Last week NPR reported on an unexpected US manufacturing success story: Georgia Chopsticks, a new company that produces chopsticks for – you guessed it – export to China. When you consider that one third of the world’s population uses chopsticks, it comes as no surprise that there is plenty of room in the market for new producers. Indeed, Georgia Chopsticks plans to ramp up production within the year from two million pairs per day to 10 million per day.
Why Move Production So Far Away From the Consumer?
From a supply chain perspective, we have to ask: why make chopsticks in the southern US, so far from the primary market? In this case the answer is threefold: raw materials, labor, and quality.
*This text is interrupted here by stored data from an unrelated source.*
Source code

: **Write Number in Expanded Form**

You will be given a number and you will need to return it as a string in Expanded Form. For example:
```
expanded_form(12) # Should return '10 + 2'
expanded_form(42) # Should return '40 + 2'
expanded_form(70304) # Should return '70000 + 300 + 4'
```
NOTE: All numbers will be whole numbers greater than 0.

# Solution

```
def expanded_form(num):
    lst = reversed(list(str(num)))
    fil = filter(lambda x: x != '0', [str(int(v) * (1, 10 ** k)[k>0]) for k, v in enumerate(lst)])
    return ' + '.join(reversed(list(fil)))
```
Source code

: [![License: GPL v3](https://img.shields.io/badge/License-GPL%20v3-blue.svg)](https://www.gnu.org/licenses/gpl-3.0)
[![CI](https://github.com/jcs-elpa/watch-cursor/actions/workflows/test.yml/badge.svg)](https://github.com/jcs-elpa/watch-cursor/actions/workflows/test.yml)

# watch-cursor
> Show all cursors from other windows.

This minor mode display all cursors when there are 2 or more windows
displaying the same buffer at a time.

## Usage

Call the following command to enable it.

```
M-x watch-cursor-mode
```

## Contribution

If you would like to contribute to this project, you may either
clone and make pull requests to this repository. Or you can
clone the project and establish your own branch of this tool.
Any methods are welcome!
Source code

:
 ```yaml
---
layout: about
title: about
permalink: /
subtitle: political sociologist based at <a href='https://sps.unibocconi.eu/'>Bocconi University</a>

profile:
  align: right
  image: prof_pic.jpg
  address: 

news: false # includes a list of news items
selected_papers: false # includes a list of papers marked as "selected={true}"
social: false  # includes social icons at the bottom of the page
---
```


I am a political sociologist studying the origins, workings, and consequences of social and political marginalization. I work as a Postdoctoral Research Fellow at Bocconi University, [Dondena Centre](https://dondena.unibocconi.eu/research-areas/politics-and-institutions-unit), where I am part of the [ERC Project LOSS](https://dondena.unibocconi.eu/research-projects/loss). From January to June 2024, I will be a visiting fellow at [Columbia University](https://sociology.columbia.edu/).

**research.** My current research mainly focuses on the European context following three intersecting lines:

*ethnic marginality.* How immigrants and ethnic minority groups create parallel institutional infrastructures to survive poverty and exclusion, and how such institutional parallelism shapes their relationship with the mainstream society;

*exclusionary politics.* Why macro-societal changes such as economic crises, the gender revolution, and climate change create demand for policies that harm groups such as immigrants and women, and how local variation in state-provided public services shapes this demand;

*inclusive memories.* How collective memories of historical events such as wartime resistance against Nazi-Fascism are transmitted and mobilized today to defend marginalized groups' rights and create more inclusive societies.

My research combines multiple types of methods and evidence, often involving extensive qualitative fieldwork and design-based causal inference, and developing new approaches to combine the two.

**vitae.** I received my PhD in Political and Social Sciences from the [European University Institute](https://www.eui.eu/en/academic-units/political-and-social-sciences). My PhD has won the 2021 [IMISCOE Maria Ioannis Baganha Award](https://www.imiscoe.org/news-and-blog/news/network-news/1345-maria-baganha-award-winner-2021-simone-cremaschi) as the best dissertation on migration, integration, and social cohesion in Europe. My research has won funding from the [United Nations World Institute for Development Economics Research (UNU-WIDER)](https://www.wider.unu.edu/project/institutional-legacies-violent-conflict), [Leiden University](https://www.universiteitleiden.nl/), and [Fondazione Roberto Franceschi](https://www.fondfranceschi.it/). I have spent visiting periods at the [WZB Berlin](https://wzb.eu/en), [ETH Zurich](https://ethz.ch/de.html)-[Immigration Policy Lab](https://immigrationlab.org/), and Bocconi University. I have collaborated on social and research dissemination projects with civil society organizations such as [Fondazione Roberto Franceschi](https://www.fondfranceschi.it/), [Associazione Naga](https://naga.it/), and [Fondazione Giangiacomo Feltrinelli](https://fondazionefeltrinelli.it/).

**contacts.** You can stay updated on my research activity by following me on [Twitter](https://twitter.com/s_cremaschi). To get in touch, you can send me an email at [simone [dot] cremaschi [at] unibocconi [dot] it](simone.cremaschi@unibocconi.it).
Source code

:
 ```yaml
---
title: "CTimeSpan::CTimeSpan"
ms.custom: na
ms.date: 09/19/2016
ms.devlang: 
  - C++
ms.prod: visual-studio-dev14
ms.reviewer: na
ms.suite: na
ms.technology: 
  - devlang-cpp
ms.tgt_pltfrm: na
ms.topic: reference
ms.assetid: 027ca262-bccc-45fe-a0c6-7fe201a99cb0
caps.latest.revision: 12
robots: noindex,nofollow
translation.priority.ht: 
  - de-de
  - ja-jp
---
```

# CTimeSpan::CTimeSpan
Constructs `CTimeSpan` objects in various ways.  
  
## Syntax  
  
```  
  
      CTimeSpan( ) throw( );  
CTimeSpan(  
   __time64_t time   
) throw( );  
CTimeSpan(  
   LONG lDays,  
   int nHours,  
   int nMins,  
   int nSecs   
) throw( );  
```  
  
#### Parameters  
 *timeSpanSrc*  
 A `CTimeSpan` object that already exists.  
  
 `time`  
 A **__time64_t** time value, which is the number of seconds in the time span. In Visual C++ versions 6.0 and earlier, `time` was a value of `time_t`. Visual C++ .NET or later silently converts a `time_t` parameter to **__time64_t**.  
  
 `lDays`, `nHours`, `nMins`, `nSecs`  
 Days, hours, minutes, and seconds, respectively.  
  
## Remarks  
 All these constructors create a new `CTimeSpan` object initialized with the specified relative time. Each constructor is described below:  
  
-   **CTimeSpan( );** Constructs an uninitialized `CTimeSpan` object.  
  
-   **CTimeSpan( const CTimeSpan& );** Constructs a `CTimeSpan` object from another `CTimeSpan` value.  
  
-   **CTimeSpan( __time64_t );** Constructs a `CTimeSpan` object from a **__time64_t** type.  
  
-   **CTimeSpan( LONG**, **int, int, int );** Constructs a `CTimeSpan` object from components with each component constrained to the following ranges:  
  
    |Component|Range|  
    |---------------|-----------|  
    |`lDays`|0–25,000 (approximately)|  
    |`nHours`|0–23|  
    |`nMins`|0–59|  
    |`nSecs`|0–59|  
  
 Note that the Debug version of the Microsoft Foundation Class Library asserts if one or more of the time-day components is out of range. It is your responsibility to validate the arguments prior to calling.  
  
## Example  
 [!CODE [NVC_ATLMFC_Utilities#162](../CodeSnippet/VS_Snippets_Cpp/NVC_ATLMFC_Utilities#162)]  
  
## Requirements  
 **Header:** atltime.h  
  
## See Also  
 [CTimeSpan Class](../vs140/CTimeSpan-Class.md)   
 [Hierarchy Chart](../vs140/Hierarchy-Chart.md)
Clearly China is capable of making chopsticks, but when Georgia Chopsticks’s owner looked for a place to set up his production facility, he found that the small town of Americus, Georgia offered plenty of trees of a type that yields good chopsticks, had a 12% unemployment rate, and while labor is more expensive than it would be in China, the quality is better.
Why It Works in this Case
In this instance, finding raw materials, labor and the potential to produce a high-quality product made it worthwhile to set up production far away from the customer. This is working out because chopsticks are not perishable, demand doesn’t fluctuate, and is it unlikely that chopstick design will change anytime soon. After all, they’ve been around for over three thousand years.